From: John H. Jenkins (email@example.com)
Date: Mon Jan 25 2010 - 14:47:46 CST
On Jan 25, 2010, at 11:39 AM, Mark Crispin wrote:
> Now, I admit to appreciate seeing the station name in hiragana at train stations rather than having to hunt around for the name in English.
I prefer seeing the names in kanji because I can read *those* better than kana. :-) Plus I get a kick out of seeing what the toponyms actually mean.
> But I've needed it less as my ability to read kanji has improved as has my ability to understand the conductor's announcements (without having to translate them in my mind to English).
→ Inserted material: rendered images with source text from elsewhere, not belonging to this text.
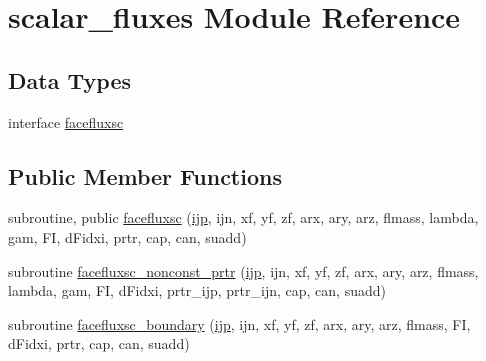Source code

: \hypertarget{classscalar__fluxes}{\section{scalar\-\_\-fluxes Module Reference}
\label{classscalar__fluxes}
}
\subsection*{Data Types}
\begin{DoxyCompactItemize}
\item 
interface \hyperlink{interfacescalar__fluxes_1_1facefluxsc}{facefluxsc}
\end{DoxyCompactItemize}
\subsection*{Public Member Functions}
\begin{DoxyCompactItemize}
\item 
subroutine, public \hyperlink{classscalar__fluxes_a9bf68bb8b4ce0224ee86ed64331e4743}{facefluxsc} (\hyperlink{CourantNo_8h_accea320a458bb8759c7ece360e05ddf4}{ijp}, ijn, xf, yf, zf, arx, ary, arz, flmass, lambda, gam, F\-I, d\-Fidxi, prtr, cap, can, suadd)
\item 
subroutine \hyperlink{classscalar__fluxes_a0c1a70ddcbcfb6baab6b6c4c8b9cb9ca}{facefluxsc\-\_\-nonconst\-\_\-prtr} (\hyperlink{CourantNo_8h_accea320a458bb8759c7ece360e05ddf4}{ijp}, ijn, xf, yf, zf, arx, ary, arz, flmass, lambda, gam, F\-I, d\-Fidxi, prtr\-\_\-ijp, prtr\-\_\-ijn, cap, can, suadd)
\item 
subroutine \hyperlink{classscalar__fluxes_afd11c228ccf980ada366bbbbc0f890bc}{facefluxsc\-\_\-boundary} (\hyperlink{CourantNo_8h_accea320a458bb8759c7ece360e05ddf4}{ijp}, ijn, xf, yf, zf, arx, ary, arz, flmass, F\-I, d\-Fidxi, prtr, cap, can, suadd)
\end{DoxyCompactItemize}


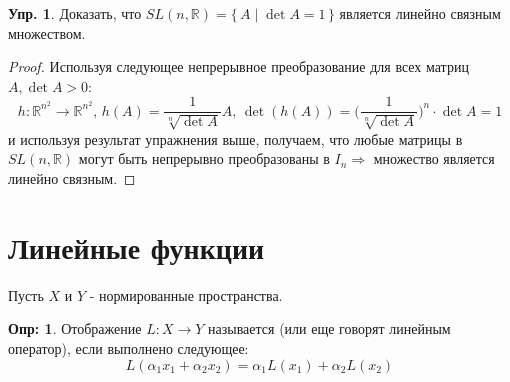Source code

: \documentclass[12pt]{article}
\newcommand{\MR}{\mathbb{R}}
\theoremstyle{definition}
\newtheorem{defn}{Опр:}
\newtheorem{exrc}{Упр.}
\begin{document}
\begin{exrc}
	Доказать, что $SL(n,\MR) = \{\,A \mid \det{A} = 1 \,\}$ является линейно связным множеством.
\end{exrc}
\begin{proof}
	Используя следующее непрерывное преобразование для всех матриц $A, \det{A} > 0$:
	$$
		h \colon \MR^{n^2} \to \MR^{n^2}, \, h(A) = \dfrac{1}{\sqrt[n]{\det{A}}}A, \, \det{(h(A))} = \bigg( \dfrac{1}{\sqrt[n]{\det{A}}}\bigg)^n {\cdot}\det{A} = 1
	$$	
	и используя результат упражнения выше, получаем, что любые матрицы в $SL(n,\MR)$ могут быть непрерывно преобразованы в $I_n \Rightarrow$ множество является линейно связным.
\end{proof}

\newpage
\section*{Линейные функции}
Пусть $X$ и $Y$ - нормированные пространства.
\begin{defn}
	Отображение $L \colon X \to Y$ называется  (или еще говорят линейным оператор), если выполнено следующее: 
	$$
		L(\alpha_1 x_1 + \alpha_2 x_2) = \alpha_1 L(x_1) + \alpha_2 L(x_2)
	$$ 
\end{defn}
\end{document}
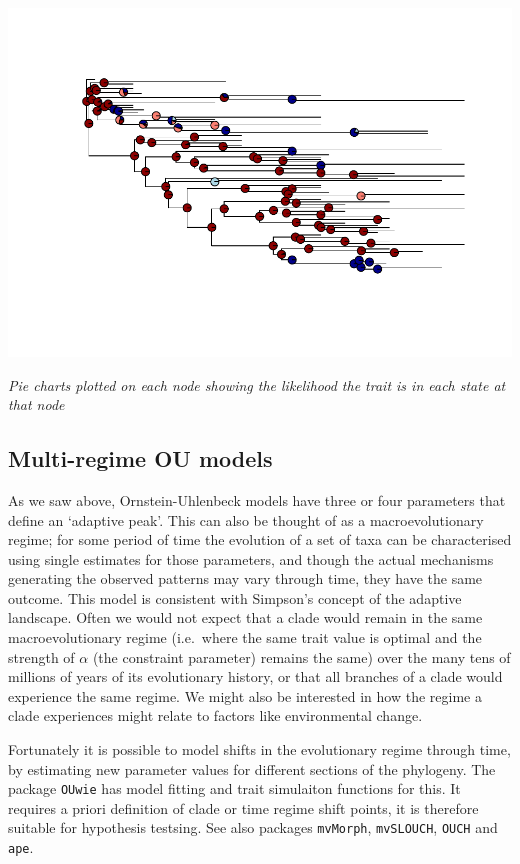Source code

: \documentclass[]{article}
\begin{document}
\includegraphics{module_08_files/figure-latex/unnamed-chunk-29-1.pdf}

\emph{Pie charts plotted on each node showing the likelihood the trait
is in each state at that node}

\subsection{Multi-regime OU models}\label{multi-regime-ou-models}

As we saw above, Ornstein-Uhlenbeck models have three or four parameters
that define an `adaptive peak'. This can also be thought of as a
macroevolutionary regime; for some period of time the evolution of a set
of taxa can be characterised using single estimates for those
parameters, and though the actual mechanisms generating the observed
patterns may vary through time, they have the same outcome. This model
is consistent with Simpson's concept of the adaptive landscape. Often we
would not expect that a clade would remain in the same macroevolutionary
regime (i.e.~where the same trait value is optimal and the strength of
\(\alpha\) (the constraint parameter) remains the same) over the many
tens of millions of years of its evolutionary history, or that all
branches of a clade would experience the same regime. We might also be
interested in how the regime a clade experiences might relate to factors
like environmental change.

Fortunately it is possible to model shifts in the evolutionary regime
through time, by estimating new parameter values for different sections
of the phylogeny. The package \texttt{OUwie} has model fitting and trait
simulaiton functions for this. It requires a priori definition of clade
or time regime shift points, it is therefore suitable for hypothesis
testsing. See also packages \texttt{mvMorph}, \texttt{mvSLOUCH},
\texttt{OUCH} and \texttt{ape}.
\end{document}
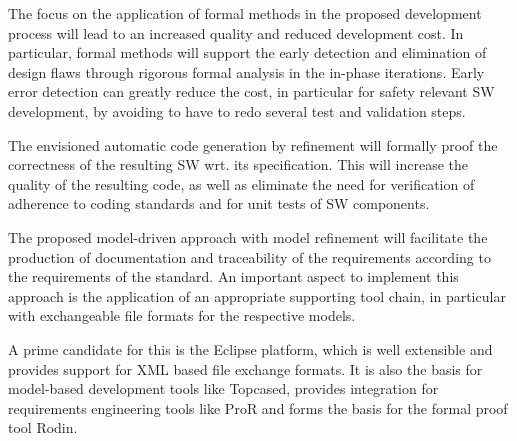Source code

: The focus on the application of formal methods in the proposed development
process will lead to an increased quality and reduced development cost. In
particular, formal methods will support the early detection and elimination of
design flaws through rigorous formal analysis in the in-phase iterations. Early
error detection can greatly reduce the cost, in particular for safety relevant
SW development, by avoiding to have to redo several test and validation steps.

The envisioned automatic code generation by refinement will formally proof the
correctness of the resulting SW wrt. its specification. This will increase the
quality of the resulting code, as well as eliminate the need for verification of
adherence to coding standards and for unit tests of SW components.

The proposed model-driven approach with model refinement will facilitate the
production of documentation and traceability of the requirements according to
the requirements of the standard. An important aspect to implement this approach
is the application of an appropriate supporting tool chain, in particular with
exchangeable file formats for the respective models.

A prime candidate for this is the Eclipse platform, which is well extensible and
provides support for XML based file exchange formats. It is also the basis for
model-based development tools like Topcased, provides integration for
requirements engineering tools like ProR and forms the basis for the formal
proof tool Rodin.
>>> Fortunately, it's invariably unambiguous. I follow kana when writing
>>> romanized text to a native Japanese, and shift to "wa" and "e" when
>>> writing romanized text to a non-Japanese.
>> Interesting. Unihan.txt is a text to a native Japanese,
>> or a text to a non-Japanese?
> I don't know. I think that everybody is trying to decide that.
The readings fields are intended to be primarily "what you would see if you looked this up in a dictionary," and secondarily "what you would type to input this character by itself."
The fields for Mandarin, Cantonese, Korean, and Vietnamese, however, all use the transcription system preferred by native speakers. (Well, except kCantonese, because most Cantonese speakers don't really know any transcription system. Jyutping, however, was developed by native speakers, unlike its main competitors.)
As I say, I feel the best way to move forward would be to get a set of readings with a known provenance and use kana the way that native speakers would.
(An aside: The main reason why the original readings fields were all in Latin romanization is that when Unicode 1.0 was under development, we had to restrict ourselves to ASCII for obvious practical reasons.)